Jay Mims

Personal information
- Full name: Jason Mims
- Date of birth: 1977 (age 48–49)
- Place of birth: Memphis, Tennessee

Team information
- Current team: Puerto Rico (caretaker)

College career
- Years: Team / Apps / (Gls)
- 1995–1999: Saint Louis Billikens

Senior career*
- Years: Team / Apps / (Gls)
- 2000: Cincinnati Riverhawks / 10 / (2)

Managerial career
- 2001–2010: Creighton Bluejays (assistant)
- 2011: Penn State Nittany Lions (assistant)
- 2011–2018: Omaha Mavericks
- 2018–2019: Real Salt Lake (academy director)
- 2018–2019: Real Monarchs (assistant)
- 2019–2022: Union Omaha
- 2026–: Puerto Rico (caretaker)

= Jay Mims =

American soccer player and coach (born 1977)

Jason Mims is an American soccer coach who is currently the caretaker manager of the Puerto Rico national football team.

== Playing career ==
Mims grew up in Memphis, Tennessee. He then attended Saint Louis Billikens men's soccer in St. Louis, Missouri, where he was a four-year starting midfielder from 1995 to 1999. Mims then played one year of professional soccer for the Cincinnati Riverhawks where he made 10 appearances and scored 2 goals.

== Coaching career ==

=== College career ===
After Mims retired from professional soccer he was hired as an assistant for the Creighton Bluejays. He spent nine years with Creighton before he was hired by the Omaha Mavericks as the first head coach in their soccer program's history. While there he brought the program national success, until leaving in mid-2018 for a spot in the Real Salt Lake academy system.
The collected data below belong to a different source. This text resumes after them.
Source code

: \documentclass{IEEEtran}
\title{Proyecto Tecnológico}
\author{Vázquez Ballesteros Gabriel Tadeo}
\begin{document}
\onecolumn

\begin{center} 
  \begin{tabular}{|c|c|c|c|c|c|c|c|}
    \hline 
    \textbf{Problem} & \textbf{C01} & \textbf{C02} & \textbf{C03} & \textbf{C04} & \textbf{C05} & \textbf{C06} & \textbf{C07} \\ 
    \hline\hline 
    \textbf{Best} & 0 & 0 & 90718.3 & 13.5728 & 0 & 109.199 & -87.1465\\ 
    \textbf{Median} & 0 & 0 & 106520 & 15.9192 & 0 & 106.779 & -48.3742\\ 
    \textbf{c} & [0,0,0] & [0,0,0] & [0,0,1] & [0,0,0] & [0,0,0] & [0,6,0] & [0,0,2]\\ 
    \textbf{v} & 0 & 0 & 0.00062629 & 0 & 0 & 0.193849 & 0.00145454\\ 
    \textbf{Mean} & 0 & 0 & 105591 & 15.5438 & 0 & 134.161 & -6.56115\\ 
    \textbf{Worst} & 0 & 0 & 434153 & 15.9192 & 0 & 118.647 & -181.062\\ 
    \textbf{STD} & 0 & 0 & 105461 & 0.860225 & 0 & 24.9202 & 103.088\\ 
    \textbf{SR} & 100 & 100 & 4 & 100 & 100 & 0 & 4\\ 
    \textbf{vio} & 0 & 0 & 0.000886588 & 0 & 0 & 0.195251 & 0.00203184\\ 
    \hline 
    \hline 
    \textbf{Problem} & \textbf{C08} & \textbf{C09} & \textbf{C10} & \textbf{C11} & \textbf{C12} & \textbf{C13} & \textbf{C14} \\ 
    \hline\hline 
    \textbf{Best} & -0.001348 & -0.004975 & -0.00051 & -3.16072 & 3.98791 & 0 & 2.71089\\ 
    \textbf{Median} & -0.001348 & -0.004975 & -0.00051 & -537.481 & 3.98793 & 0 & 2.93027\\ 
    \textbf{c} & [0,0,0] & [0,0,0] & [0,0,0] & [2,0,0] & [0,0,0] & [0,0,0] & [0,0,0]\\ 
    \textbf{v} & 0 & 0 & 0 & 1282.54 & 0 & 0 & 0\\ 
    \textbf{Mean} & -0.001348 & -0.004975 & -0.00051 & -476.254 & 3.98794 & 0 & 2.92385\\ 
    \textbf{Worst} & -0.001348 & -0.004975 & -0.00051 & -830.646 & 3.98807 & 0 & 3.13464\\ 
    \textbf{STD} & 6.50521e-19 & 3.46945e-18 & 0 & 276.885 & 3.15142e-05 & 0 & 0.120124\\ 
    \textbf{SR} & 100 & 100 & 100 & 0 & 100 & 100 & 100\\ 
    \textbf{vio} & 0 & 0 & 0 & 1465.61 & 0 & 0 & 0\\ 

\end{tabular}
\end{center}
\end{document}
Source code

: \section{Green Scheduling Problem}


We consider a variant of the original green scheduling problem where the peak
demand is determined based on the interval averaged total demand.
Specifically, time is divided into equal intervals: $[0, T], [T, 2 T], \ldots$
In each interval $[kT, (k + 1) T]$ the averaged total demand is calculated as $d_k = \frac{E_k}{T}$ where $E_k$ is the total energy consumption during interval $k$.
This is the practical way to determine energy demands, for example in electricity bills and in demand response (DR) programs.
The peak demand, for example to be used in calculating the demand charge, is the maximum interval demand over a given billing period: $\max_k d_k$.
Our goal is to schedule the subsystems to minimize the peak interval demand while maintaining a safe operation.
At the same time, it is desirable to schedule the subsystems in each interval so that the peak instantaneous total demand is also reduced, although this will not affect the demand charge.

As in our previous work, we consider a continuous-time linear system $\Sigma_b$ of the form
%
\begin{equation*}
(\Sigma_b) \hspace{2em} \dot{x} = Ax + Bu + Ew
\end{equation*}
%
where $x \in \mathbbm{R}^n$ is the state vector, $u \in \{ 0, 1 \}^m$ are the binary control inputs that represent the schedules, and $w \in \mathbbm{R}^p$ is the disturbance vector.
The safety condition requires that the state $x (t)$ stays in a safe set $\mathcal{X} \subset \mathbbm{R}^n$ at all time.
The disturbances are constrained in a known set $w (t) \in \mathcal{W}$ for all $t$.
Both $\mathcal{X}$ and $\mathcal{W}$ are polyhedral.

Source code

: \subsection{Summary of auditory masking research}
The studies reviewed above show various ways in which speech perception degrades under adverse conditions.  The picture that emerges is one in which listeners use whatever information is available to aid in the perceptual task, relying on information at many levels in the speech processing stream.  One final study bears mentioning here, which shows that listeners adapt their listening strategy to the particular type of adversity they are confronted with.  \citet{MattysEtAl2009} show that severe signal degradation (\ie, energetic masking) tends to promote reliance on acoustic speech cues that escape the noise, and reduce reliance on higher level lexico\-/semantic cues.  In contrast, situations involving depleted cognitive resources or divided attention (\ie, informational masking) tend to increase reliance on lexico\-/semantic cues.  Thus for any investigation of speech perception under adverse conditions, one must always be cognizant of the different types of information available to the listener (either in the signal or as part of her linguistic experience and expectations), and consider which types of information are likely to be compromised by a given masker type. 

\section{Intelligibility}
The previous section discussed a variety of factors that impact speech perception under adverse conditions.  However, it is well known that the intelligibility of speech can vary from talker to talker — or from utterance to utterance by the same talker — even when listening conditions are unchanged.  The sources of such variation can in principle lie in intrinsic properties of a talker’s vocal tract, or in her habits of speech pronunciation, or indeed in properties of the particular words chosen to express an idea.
=== Real Salt Lake Academy ===
Mims accepted a position working with the Real Salt Lake academy. While there he primarily worked with the U-18 and U-19 development teams. Moreover, when the head coach of the Salt Lake reserve team, Real Monarchs, left the team, Mims joined as an assistant to Jámison Olave.

=== Union Omaha ===
On May 7, 2019, Mims was announced as the head coach of the new USL League One club, Union Omaha. Mims was named League One Coach of the Year in 2021. On December 16, 2022, Mims resigned from his position with Union Omaha.

===Memphis 901 FC===
In December 2023, Mims returned to his hometown to act as Chief Operations Officer for Memphis 901 in the USL Championship.

===Puerto Rico===
In March 2026, Mims was named head coach of the Puerto Rico national football team ahead of the FIFA Series competition. After defeating Guam and U.S. Virgin Islands, Mims guided Puerto Rico to its first men's senior tournament championship.